We can’t trust councils to renovate social housing safely, but we can’t put our faith in developers either. It seems the market won’t provide, and then there are those who resent it when it does. Is this the start of the housing Hunger Games?

Camden Council has responded quickly in the aftermath of Grenfell, evacuating four blocks on Adelaide Road.

But along with flammable cladding experts also found 1,000 missing fire walls, exposed gas pipes and inaccessible stairways.

The private firm who had carried out the work was Rydon.

People can’t trust their council to oversee a renovation scheme that doesn’t turn their home into a death trap.

So how could we trust them to oversee the building of the homes the city still so desperately needs?

We can’t trust in private developers either. We’ve been told the market will provide, but you can have too much faith in the market.

High demand commands high prices. High prices mean profit for private house builders, but here they enter their own Catch 22 situation. Building more houses means demand falls and then prices fall. Falling prices mean developers stop building until demand builds up again.

And falling prices or stagnating sales means developers won’t eat into their profit margins for the sake of subsidised housing.

Because we haven’t had enough nausea inducing irony these past few weeks, the developers behind the Battersea power station have announced they’re cutting 250 ‘affordable’ homes from the site.

They’d originally promised 636, but now it is apparently only viable to build 386.

The culprit? Stalling sales for multi million pound flats.

Enough ire has been heaped on the hubris of the Power Station project. Suffice to say there are too many units in a location that hasn’t yet become desirable enough.

Wandsworth Council is morally reprehensible but they haven’t got any chips to bargain with.

The development is still building some ‘affordable’ homes and they’re still building an extension to the tube.

Councils can’t build because central government capped the debt they can incur from the up front cost of a build would.

Building is precariously expensive. The viability argument isn’t necessarily a fabrication.

Construction often starts before the full project has been funded (hence their fondness for off plan cash buyers) and small shifts in sales numbers or the cost of importing materials can start to cause big problems.

Part of the issue is that we’ve had government controls in all the wrong places.

Stamp Duty has savaged the prime and super prime market, biting huge chunks out of £5 million plus prices and leaving the £1.5 million middle ground frozen in fear.

Meanwhile Section 106 has proved to be utterly toothless.

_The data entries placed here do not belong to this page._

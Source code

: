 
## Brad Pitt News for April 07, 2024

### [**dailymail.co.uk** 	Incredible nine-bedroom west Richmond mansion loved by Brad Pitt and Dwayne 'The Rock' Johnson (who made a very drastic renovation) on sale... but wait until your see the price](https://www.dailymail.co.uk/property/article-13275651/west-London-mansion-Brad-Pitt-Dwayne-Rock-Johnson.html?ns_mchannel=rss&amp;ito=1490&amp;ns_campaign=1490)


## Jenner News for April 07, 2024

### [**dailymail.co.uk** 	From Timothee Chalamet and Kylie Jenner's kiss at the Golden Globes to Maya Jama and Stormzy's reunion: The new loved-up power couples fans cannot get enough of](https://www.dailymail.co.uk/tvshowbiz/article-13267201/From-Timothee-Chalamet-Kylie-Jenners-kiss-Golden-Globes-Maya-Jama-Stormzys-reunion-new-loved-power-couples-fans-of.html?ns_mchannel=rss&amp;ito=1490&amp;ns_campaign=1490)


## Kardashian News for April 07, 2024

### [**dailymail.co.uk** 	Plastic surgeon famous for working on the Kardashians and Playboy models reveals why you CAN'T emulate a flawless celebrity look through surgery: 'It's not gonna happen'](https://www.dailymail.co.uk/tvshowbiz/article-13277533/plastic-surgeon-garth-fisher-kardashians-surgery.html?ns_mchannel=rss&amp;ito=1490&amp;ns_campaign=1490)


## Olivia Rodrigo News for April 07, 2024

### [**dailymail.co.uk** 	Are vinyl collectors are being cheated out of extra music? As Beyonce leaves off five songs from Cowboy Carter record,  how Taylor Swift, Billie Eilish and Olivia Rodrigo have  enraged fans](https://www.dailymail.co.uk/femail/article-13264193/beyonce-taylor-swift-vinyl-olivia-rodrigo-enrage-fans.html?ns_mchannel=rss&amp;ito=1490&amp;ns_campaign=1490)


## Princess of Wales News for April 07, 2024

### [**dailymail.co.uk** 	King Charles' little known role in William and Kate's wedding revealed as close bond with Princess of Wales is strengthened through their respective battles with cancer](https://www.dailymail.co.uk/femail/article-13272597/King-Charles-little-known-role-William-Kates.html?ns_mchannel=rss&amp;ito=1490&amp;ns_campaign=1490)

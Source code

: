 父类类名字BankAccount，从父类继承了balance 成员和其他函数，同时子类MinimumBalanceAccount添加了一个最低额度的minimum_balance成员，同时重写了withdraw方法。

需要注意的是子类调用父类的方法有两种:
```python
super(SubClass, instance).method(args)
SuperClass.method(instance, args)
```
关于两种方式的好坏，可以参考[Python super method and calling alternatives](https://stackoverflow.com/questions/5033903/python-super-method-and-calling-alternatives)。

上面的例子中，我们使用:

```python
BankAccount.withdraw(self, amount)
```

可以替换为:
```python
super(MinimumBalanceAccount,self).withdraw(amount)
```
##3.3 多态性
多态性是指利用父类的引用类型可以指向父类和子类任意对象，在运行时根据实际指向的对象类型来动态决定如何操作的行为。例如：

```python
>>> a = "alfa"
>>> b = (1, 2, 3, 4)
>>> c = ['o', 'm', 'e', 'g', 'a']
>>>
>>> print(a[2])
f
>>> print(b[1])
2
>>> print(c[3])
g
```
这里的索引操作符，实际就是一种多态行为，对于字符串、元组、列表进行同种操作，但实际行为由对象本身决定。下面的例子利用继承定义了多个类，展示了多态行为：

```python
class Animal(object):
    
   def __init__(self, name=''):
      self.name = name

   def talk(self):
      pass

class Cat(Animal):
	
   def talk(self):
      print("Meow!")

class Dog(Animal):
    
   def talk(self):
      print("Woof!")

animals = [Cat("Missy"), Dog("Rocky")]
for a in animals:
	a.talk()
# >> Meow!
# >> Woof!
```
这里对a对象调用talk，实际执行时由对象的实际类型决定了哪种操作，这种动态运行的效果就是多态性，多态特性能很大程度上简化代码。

Under these planning regulations developers and councils are obliged to come to a private arrangement whereby councils prescribe the number of affordable homes and/or developers mitigate their impact by contributing to public services or provide compensation.

This is where viability becomes a liability. If it’s not viable (read profitable) to build affordable homes/ build some transport infrastructure/ pay a fine the council has little power to remonstrate with the developer, who inevitably have better (read more expensive) lawyers.

There are those developers who do seem prepared to honour the arrangement.

One piece of not-terrible news was that the City of London Corporation had stepped in to buy £10 million worth of flats in a local development to re-home some of the displaced Grenfell families.

Whilst the headlines made much of the fact that apartments at 375 Kensington High Street go for £2.4 million, the units in question are in fact social housing that was always intended for this purpose.

They’re also not being ‘given’ the flats. Sold at cost price, the City of London now owns them as assets.

Recipients of housing benefits never actually see their rent payments; they go straight to the landlord. This is why council housing so easily pays for itself.

It’s not charity, but that didn’t stop the current residents volunteering their distinctly uncharitable thoughts, along with all and sundry on social media.

The avariciousness was shocking. Some people apparently felt genuinely cheated by the news.

Residents worried that the victims’ presence would drag the price of their property down, even though the social housing had always been part of the plan.

Regular homeowners were incensed that they’d worked hard and saved harder and hadn’t been handed a flat in zone 1.

I wonder if any of them have read the Hunger Games, a series of novels set in a post apocalyptic future where teenagers undergo a traumatic, televised fight to the death for the prize of a house in the ‘Victors’ Village’.

It’s never a good sign when the lines between dystopian fiction and reality start to blur.

Mixed private developments, where expensive apartments fund affordable houses and social housing are eminently preferable to pristine gated communities next to crumbling council tower blocks.

I’ve challenged developers before on the numbers when it comes to affordable homes or social housing schemes and been told that it’s the buyers that don’t like them being there.

I’d always thought, privately, that I was being palmed off, and it was the developers who didn’t want to accommodate affordable or social rented homes.

Now, I’m not so sure we haven’t got the housing crisis that some deserve.